Smart, rude, and relevant
Bruce Beresford’s Don’s Party (1976) was barely released outside of Australia, but thanks to TCM (and probably Netflix), it’s available. It’s a party movie that really gets wild. As the character that becomes the political butt to everyone else, says, “I’ve never met so many university educated people that are uncouth.” Like Shampoo (1975), Don’s Party takes place during what was an important election. In this case, it was 1969 and the Labour Party was supposed to narrowly defeat the two-decades incumbent Liberal Party.
|The Cast of Don's Party|
Most of the characters support Labour and met in college fifteen years previously as either students or instructors. Unlike the American college reunion movies The Return of the Secaucus Seven (1981) or The Big Chill (1983), there’s neither sentimentality nor nostalgia for the past.
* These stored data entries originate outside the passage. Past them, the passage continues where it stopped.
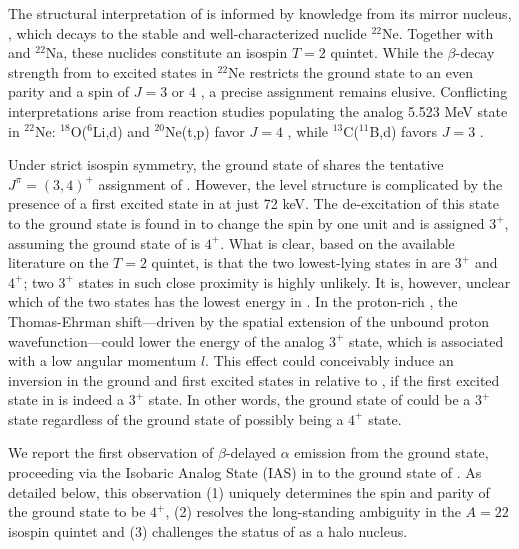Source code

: \documentclass[

reprint,

superscriptaddress,









amsmath,amssymb,
aps,






floatfix,
prl
]{revtex4-2}
\begin{document}
The structural interpretation of \alum{} is informed by knowledge from its mirror nucleus, \flor{}, which decays to the stable and well-characterized \cite{Bas15} nuclide $^{22}$Ne.
Together with \magn{} and $^{22}$Na, these nuclides constitute an isospin $T=2$ quintet.
While the $\beta$-decay strength from \flor{} to excited states in $^{22}$Ne restricts the \flor{} ground state to an even parity and a spin of $J=3$ or $4$ \cite{Dav74}, a precise assignment remains elusive.
Conflicting interpretations arise from reaction studies populating the analog 5.523 MeV state in $^{22}$Ne:
$^{18}$O($^{6}$Li,d) and $^{20}$Ne(t,p) favor $J=4$ \cite{Ana77,Mao94}, while $^{13}$C($^{11}$B,d) favors $J=3$ \cite{Sza83}.

Under strict isospin symmetry, the ground state of \alum{} shares the tentative $J^{\pi}=(3,4)^+$ assignment of \flor{}.
However, the level structure is complicated by the presence of a first excited state in \flor{} at just 72 keV.
The de-excitation of this state to the ground state is found in \cite{Lee07} to change the spin by one unit and is assigned $3^+$, assuming the ground state of \flor{} is $4^+$.
What is clear, based on the available literature on the $T=2$ quintet, is that the two lowest-lying states in \flor{} are $3^+$ and $4^+$; two $3^+$ states in such close proximity is highly unlikely.
It is, however, unclear which of the two states has the lowest energy in \flor{}.
In the proton-rich \alum{}, the Thomas-Ehrman shift—driven by the spatial extension of the unbound proton wavefunction—could lower the energy of the analog $3^+$ state, which is associated with a low angular momentum $l$.
This effect could conceivably induce an inversion in the ground and first excited states in \alum{} relative to \flor{}, if the first excited state in \flor{} is indeed a $3^+$ state.
In other words, the ground state of \alum{} could be a $3^+$ state regardless of the ground state of \flor{} possibly being a $4^+$ state.



We report the first observation of $\beta$-delayed $\alpha$ emission from the \alum{} ground state, proceeding via the Isobaric Analog State (IAS) in \magn{} to the ground state of \neon{}.
As detailed below, this observation (1) uniquely determines the spin and parity of the \alum{} ground state to be $4^+$, (2) resolves the long-standing ambiguity in the $A=22$ isospin quintet and (3) challenges the status of \alum{} as a halo nucleus.
\end{document}
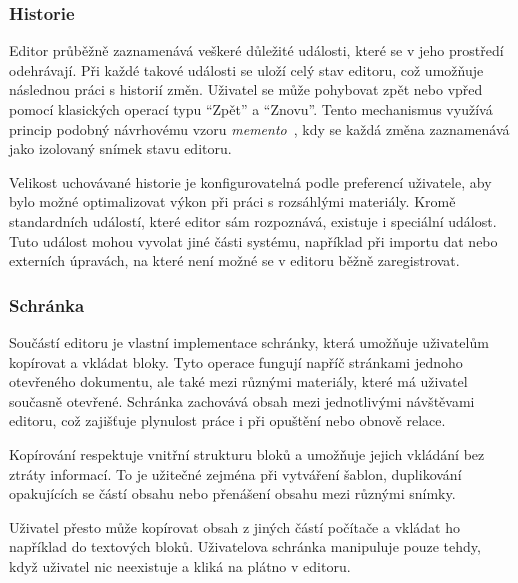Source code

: 

\subsubsection{Historie}

Editor průběžně zaznamenává veškeré důležité události, které se v jeho prostředí odehrávají. 
Při každé takové události se uloží celý stav editoru, což umožňuje následnou práci s historií změn. 
Uživatel se může pohybovat zpět nebo vpřed pomocí klasických operací typu \enquote{Zpět} a \enquote{Znovu}. Tento mechanismus využívá princip podobný návrhovému vzoru \emph{memento}~, kdy se každá změna zaznamenává jako izolovaný snímek stavu editoru.

Velikost uchovávané historie je konfigurovatelná podle preferencí uživatele, aby bylo možné optimalizovat výkon při práci s rozsáhlými materiály. 
Kromě standardních událostí, které editor sám rozpoznává, existuje i speciální událost.
Tuto událost mohou vyvolat jiné části systému, například při importu dat nebo externích úpravách, na které není možné se v editoru běžně zaregistrovat.

\subsubsection{Schránka}

Součástí editoru je vlastní implementace schránky, která umožňuje uživatelům kopírovat a vkládat bloky. 
Tyto operace fungují napříč stránkami jednoho otevřeného dokumentu, ale také mezi různými materiály, které má uživatel současně otevřené. 
Schránka zachovává obsah mezi jednotlivými návštěvami editoru, což zajišťuje plynulost práce i při opuštění nebo obnově relace.

Kopírování respektuje vnitřní strukturu bloků a umožňuje jejich vkládání bez ztráty informací. 
To je užitečné zejména při vytváření šablon, duplikování opakujících se částí obsahu nebo přenášení obsahu mezi různými snímky.

Uživatel přesto může kopírovat obsah z jiných částí počítače a vkládat ho například do textových bloků.
Uživatelova schránka manipuluje pouze tehdy, když uživatel nic neexistuje a kliká na plátno v editoru.

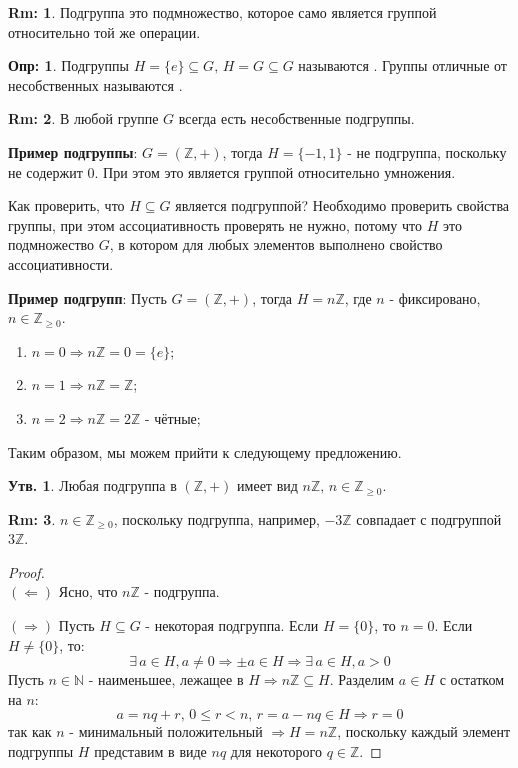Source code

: \documentclass[12pt]{article}
\newcommand{\MN}{\mathbb{N}}
\newcommand{\MZ}{\mathbb{Z}}
\theoremstyle{definition}
\newtheorem{defn}{Опр:}
\newtheorem{rem}{Rm:}
\newtheorem{prop}{Утв.}
\begin{document}
\begin{rem}
	Подгруппа это подмножество, которое само является группой относительно той же операции.
\end{rem}

\begin{defn}
	Подгруппы $H = \{e\} \subseteq G, \, H = G \subseteq G$ называются . Группы отличные от несобственных называются .
\end{defn}

\begin{rem}
	В любой группе $G$ всегда есть несобственные подгруппы.
\end{rem}

\textbf{Пример подгруппы}: $G = (\MZ, +)$, тогда $H = \{-1,1\}$ - не подгруппа, поскольку не содержит $0$. При этом это является группой относительно умножения.

Как проверить, что $H \subseteq G$ является подгруппой? Необходимо проверить свойства группы, при этом ассоциативность проверять не нужно, потому что $H$ это подмножество $G$, в котором для любых элементов выполнено свойство ассоциативности.

\textbf{Пример подгрупп}: Пусть $G = (\MZ, +)$, тогда $H = n\MZ$, где $n$ - фиксировано, $n \in \MZ_{\geq 0}$.
\begin{enumerate}[label=\arabic*)]
	\item $n = 0 \Rightarrow n\MZ = 0 = \{e\}$;
	\item $n = 1 \Rightarrow n\MZ = \MZ$;
	\item $n = 2 \Rightarrow n\MZ = 2\MZ$ - чётные;
\end{enumerate}
Таким образом, мы можем прийти к следующему предложению.

\begin{prop}
	Любая подгруппа в $(\MZ,+)$ имеет вид $n\MZ, \, n \in \MZ_{\geq 0}$.
\end{prop}
\begin{rem}
	$n \in \MZ_{\geq 0}$, поскольку подгруппа, например, $-3\MZ$ совпадает с подгруппой $3\MZ$.
\end{rem}
\begin{proof}\hfill\\
	$(\Leftarrow)$ Ясно, что $n\MZ$ - подгруппа.
	
	$(\Rightarrow)$ Пусть $H \subseteq G$ - некоторая подгруппа. Если $H = \{0\}$, то $n = 0$. Если $H \neq \{0\}$, то: 
	$$
		\exists \, a\in H, a \neq 0 \Rightarrow \pm a \in H \Rightarrow \exists \, a \in H, a > 0
	$$
	Пусть $n \in \MN$ - наименьшее, лежащее в $H \Rightarrow n\MZ \subseteq H$. Разделим $a \in H$  с остатком на $n$:
	$$
		a = nq + r, \, 0 \leq r < n, \, r = a - nq \in H \Rightarrow r = 0
	$$
	так как $n$ - минимальный положительный $\Rightarrow H = n\MZ$, поскольку каждый элемент подгруппы $H$ представим в виде $nq$ для некоторого $q \in \MZ$.
\end{proof}
\end{document}
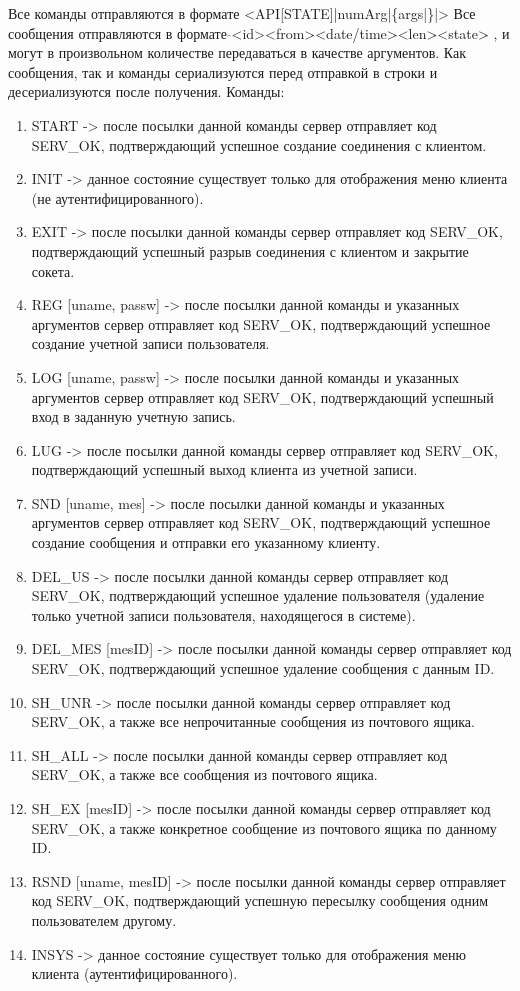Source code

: Все команды отправляются в формате <API[STATE]|numArg|\{args|\}|>
Все сообщения отправляются в формате $\hat{}$<id>$\hat{}$<from>$\hat{}$<date/time>$\hat{}$<len>$\hat{}$<state>$\hat{}$ , и могут в произвольном количестве передаваться в качестве аргументов. Как сообщения, так и команды сериализуются перед отправкой в строки и десериализуются после получения.
Команды: 
\begin{enumerate}
\item START -> после посылки данной команды сервер отправляет код SERV\_OK, подтверждающий успешное создание соединения с клиентом.
\item INIT -> данное состояние существует только для отображения меню клиента (не аутентифицированного).
\item EXIT -> после посылки данной команды сервер отправляет код SERV\_OK, подтверждающий успешный разрыв соединения с клиентом и закрытие сокета.
\item REG [uname, passw] -> после посылки данной команды и указанных аргументов сервер отправляет код SERV\_OK, подтверждающий успешное создание учетной записи пользователя.
\item LOG [uname, passw] -> после посылки данной команды и указанных аргументов сервер отправляет код SERV\_OK, подтверждающий успешный вход в заданную учетную запись.
\item LUG -> после посылки данной команды сервер отправляет код SERV\_OK, подтверждающий успешный выход клиента из учетной записи.
\item SND [uname, mes] -> после посылки данной команды и указанных аргументов сервер отправляет код SERV\_OK, подтверждающий успешное создание сообщения и отправки его указанному клиенту.
\item DEL\_US -> после посылки данной команды сервер отправляет код SERV\_OK, подтверждающий успешное удаление пользователя (удаление только учетной записи пользователя, находящегося в системе).
\item DEL\_MES [mesID] -> после посылки данной команды сервер отправляет код SERV\_OK, подтверждающий успешное удаление сообщения с данным ID.
\item SH\_UNR -> после посылки данной команды сервер отправляет код SERV\_OK, а также все непрочитанные сообщения из почтового ящика.
\item SH\_ALL -> после посылки данной команды сервер отправляет код SERV\_OK, а также все сообщения из почтового ящика.
\item SH\_EX [mesID] -> после посылки данной команды сервер отправляет код SERV\_OK, а также конкретное сообщение из почтового ящика по данному ID.
\item RSND [uname, mesID] -> после посылки данной команды сервер отправляет код SERV\_OK, подтверждающий успешную пересылку сообщения одним пользователем другому. 
\item INSYS -> данное состояние существует только для отображения меню клиента (аутентифицированного).
\end{enumerate}

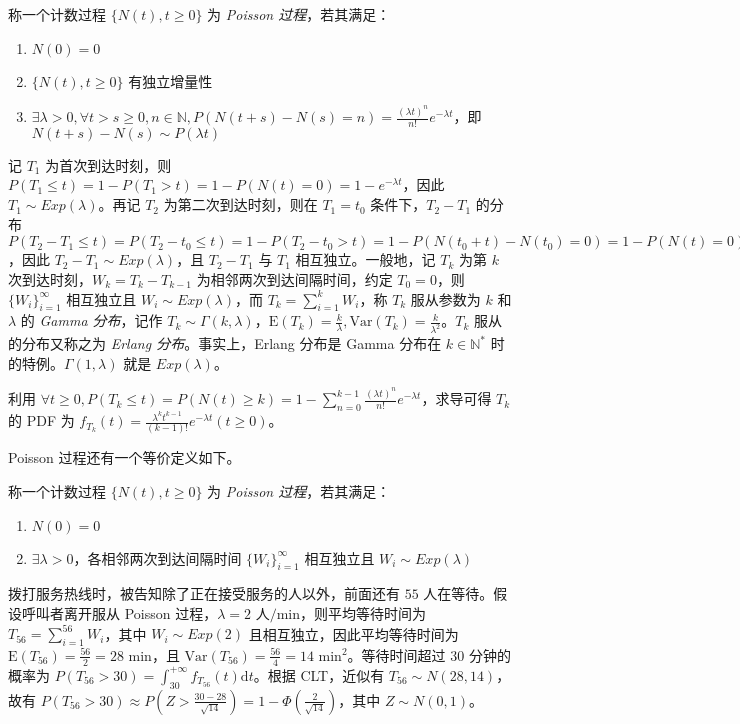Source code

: \documentclass[../main.tex]{subfiles}
\begin{document}
\begin{definition}\label{def:6.3.3}
    称一个计数过程 $\{N(t),t\geq0\}$ 为 \emph{Poisson 过程}，若其满足：
    \begin{enumerate}
        \item $N(0)=0$
        \item $\{N(t),t\geq0\}$ 有独立增量性
        \item $\exists\lambda>0,\forall t>s\geq0,n\in\mathbb N,P(N(t+s)-N(s)=n)=\frac{(\lambda t)^n}{n!}e^{-\lambda t}$，即 $N(t+s)-N(s)\sim P(\lambda t)$
    \end{enumerate}
\end{definition}

记 $T_1$ 为首次到达时刻，则 $P(T_1\leq t)=1-P(T_1>t)=1-P(N(t)=0)=1-e^{-\lambda t}$，因此 $T_1\sim Exp(\lambda)$。再记 $T_2$ 为第二次到达时刻，则在 $T_1=t_0$ 条件下，$T_2-T_1$ 的分布 $P(T_2-T_1\leq t)=P(T_2-t_0\leq t)=1-P(T_2-t_0>t)=1-P(N(t_0+t)-N(t_0)=0)=1-P(N(t)=0)=1-e^{-\lambda t}$，因此 $T_2-T_1\sim Exp(\lambda)$，且 $T_2-T_1$ 与 $T_1$ 相互独立。一般地，记 $T_k$ 为第 $k$ 次到达时刻，$W_k=T_k-T_{k-1}$ 为相邻两次到达间隔时间，约定 $T_0=0$，则 $\{W_i\}_{i=1}^\infty$ 相互独立且 $W_i\sim Exp(\lambda)$，而 $T_k=\sum_{i=1}^kW_i$，称 $T_k$ 服从参数为 $k$ 和 $\lambda$ 的 \emph{Gamma 分布}，记作 $T_k\sim \Gamma(k,\lambda)$，$\mathrm E(T_k)=\frac k\lambda,\mathrm{Var}(T_k)=\frac k{\lambda^2}$。$T_k$ 服从的分布又称之为 \emph{Erlang 分布}。事实上，Erlang 分布是 Gamma 分布在 $k\in\mathbb N^*$ 时的特例。$\Gamma(1,\lambda)$ 就是 $Exp(\lambda)$。

利用 $\forall t\geq0,P(T_k\leq t)=P(N(t)\geq k)=1-\sum_{n=0}^{k-1}\frac{(\lambda t)^n}{n!}e^{-\lambda t}$，求导可得 $T_k$ 的 PDF 为 $f_{T_k}(t)=\frac{\lambda^kt^{k-1}}{(k-1)!}e^{-\lambda t}(t\geq 0)$。

Poisson 过程还有一个等价定义如下。

\begin{definition}\label{def:6.3.4}
    称一个计数过程 $\{N(t),t\geq0\}$ 为 \emph{Poisson 过程}，若其满足：
    \begin{enumerate}
        \item $N(0)=0$
        \item $\exists\lambda>0$，各相邻两次到达间隔时间 $\{W_i\}_{i=1}^\infty$ 相互独立且 $W_i\sim Exp(\lambda)$
    \end{enumerate}
\end{definition}

\begin{example}
    拨打服务热线时，被告知除了正在接受服务的人以外，前面还有 $55$ 人在等待。假设呼叫者离开服从 Poisson 过程，$\lambda=2\text{ 人/min}$，则平均等待时间为 $T_{56}=\sum_{i=1}^{56}W_i$，其中 $W_i\sim Exp(2)$ 且相互独立，因此平均等待时间为 $\mathrm E(T_{56})=\frac{56}{2}=28\text{ min}$，且 $\mathrm{Var}(T_{56})=\frac{56}{4}=14\text{ min}^2$。等待时间超过 $30$ 分钟的概率为 $P(T_{56}>30)=\int_{30}^{+\infty}f_{T_{56}}(t)\mathrm dt$。根据 CLT，近似有 $T_{56}\sim N(28,14)$，故有 $P(T_{56}>30)\approx P(Z>\frac{30-28}{\sqrt{14}})=1-\Phi(\frac2{\sqrt{14}})$，其中 $Z\sim N(0,1)$。
\end{example}
\end{document}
Most of their lives haven’t worked out the way they thought they would, but that doesn’t really come out until the end and it’s not the reason they behave the way they do. The one really successful couple, which has been more recently added to the mix, is cold, narcissistic, and single-minded.
|The Pool Scene|
The acting ensemble – stars in Australia, but little known here – possesses a force that reminded me of really good American movie acting from the ‘40s or ‘50s. The rhythm felt partially improvised and the primary emotions of lust, frustration, and anger roll in waves. Neil thought it looked like 1969, though I was somewhat unsure. Director Beresford made more movies in Australia (including the great war tragedy Breaker Morant in 1980) before following Hollywood’s siren call in the 1980s.